Records from a data source:
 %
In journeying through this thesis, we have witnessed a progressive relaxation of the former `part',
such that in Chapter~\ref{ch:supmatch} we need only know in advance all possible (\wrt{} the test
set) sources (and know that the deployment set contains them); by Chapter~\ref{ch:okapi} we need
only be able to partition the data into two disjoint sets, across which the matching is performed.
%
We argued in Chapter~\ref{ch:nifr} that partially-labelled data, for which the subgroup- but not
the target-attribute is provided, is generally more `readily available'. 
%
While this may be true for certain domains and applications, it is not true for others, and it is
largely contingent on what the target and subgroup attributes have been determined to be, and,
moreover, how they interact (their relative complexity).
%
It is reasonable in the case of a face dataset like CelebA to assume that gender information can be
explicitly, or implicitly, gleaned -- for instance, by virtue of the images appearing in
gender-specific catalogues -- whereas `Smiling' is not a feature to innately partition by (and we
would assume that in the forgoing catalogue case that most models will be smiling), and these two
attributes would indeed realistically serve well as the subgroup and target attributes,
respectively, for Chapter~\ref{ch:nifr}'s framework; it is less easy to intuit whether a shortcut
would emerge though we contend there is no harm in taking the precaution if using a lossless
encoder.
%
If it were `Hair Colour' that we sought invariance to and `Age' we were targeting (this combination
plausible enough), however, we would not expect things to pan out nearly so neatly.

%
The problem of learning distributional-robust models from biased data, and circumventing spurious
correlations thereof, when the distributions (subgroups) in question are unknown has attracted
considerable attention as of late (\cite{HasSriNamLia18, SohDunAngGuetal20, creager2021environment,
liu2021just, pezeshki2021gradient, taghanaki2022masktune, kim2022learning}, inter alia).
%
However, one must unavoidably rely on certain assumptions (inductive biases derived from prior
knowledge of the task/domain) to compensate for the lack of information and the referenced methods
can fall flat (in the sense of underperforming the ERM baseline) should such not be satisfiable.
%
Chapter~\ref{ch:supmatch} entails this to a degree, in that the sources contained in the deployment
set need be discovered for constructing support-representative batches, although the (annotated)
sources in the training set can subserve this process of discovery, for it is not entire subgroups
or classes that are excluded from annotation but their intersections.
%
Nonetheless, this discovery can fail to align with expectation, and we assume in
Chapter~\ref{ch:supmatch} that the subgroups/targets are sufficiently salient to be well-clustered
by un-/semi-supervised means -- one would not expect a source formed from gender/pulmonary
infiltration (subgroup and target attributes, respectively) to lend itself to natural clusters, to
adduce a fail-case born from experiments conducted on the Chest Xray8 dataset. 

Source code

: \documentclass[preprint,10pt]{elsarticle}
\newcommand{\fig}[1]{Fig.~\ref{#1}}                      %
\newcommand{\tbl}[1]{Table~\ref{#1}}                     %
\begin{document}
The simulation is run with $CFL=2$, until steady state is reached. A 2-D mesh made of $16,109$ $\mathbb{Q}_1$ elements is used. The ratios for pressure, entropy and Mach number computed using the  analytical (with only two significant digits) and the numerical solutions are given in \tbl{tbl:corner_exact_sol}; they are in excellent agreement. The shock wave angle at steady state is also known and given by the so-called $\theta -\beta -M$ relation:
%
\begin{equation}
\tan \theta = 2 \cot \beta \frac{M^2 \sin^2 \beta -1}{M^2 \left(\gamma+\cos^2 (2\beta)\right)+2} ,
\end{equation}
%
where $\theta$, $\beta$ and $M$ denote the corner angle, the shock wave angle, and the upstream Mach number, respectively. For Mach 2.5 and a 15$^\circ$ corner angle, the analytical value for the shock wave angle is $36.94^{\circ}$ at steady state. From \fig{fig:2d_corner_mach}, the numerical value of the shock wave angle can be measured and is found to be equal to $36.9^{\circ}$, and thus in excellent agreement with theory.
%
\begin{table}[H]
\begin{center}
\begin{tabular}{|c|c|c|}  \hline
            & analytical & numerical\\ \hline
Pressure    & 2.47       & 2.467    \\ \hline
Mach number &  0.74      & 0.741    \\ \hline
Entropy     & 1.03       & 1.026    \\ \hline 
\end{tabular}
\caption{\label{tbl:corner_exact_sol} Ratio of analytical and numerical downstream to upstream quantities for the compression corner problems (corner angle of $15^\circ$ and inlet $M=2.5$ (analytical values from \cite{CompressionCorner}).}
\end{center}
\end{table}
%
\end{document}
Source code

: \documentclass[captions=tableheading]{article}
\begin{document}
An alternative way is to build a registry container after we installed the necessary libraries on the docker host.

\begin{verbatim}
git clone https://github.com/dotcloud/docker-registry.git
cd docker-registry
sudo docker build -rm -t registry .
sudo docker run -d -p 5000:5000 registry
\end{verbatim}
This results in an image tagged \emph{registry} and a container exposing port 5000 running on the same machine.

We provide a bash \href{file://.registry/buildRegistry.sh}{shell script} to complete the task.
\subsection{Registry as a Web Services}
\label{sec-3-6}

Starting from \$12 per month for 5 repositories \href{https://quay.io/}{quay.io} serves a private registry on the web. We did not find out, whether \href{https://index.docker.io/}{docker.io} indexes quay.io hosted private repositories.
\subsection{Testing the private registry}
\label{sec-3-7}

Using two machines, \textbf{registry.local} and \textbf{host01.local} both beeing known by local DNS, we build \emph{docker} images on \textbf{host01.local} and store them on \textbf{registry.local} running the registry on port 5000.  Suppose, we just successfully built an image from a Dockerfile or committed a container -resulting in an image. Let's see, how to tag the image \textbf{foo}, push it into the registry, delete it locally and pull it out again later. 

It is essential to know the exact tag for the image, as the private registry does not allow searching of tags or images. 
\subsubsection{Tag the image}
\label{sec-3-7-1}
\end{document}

Aim of the task: Copy the records above exactly, please, but only from the first line through the line containing "such that in".

Expected answer:
 %
In journeying through this thesis, we have witnessed a progressive relaxation of the former `part',
such that in Chapter~\ref{ch:supmatch} we need only know in advance all possible (\wrt{} the test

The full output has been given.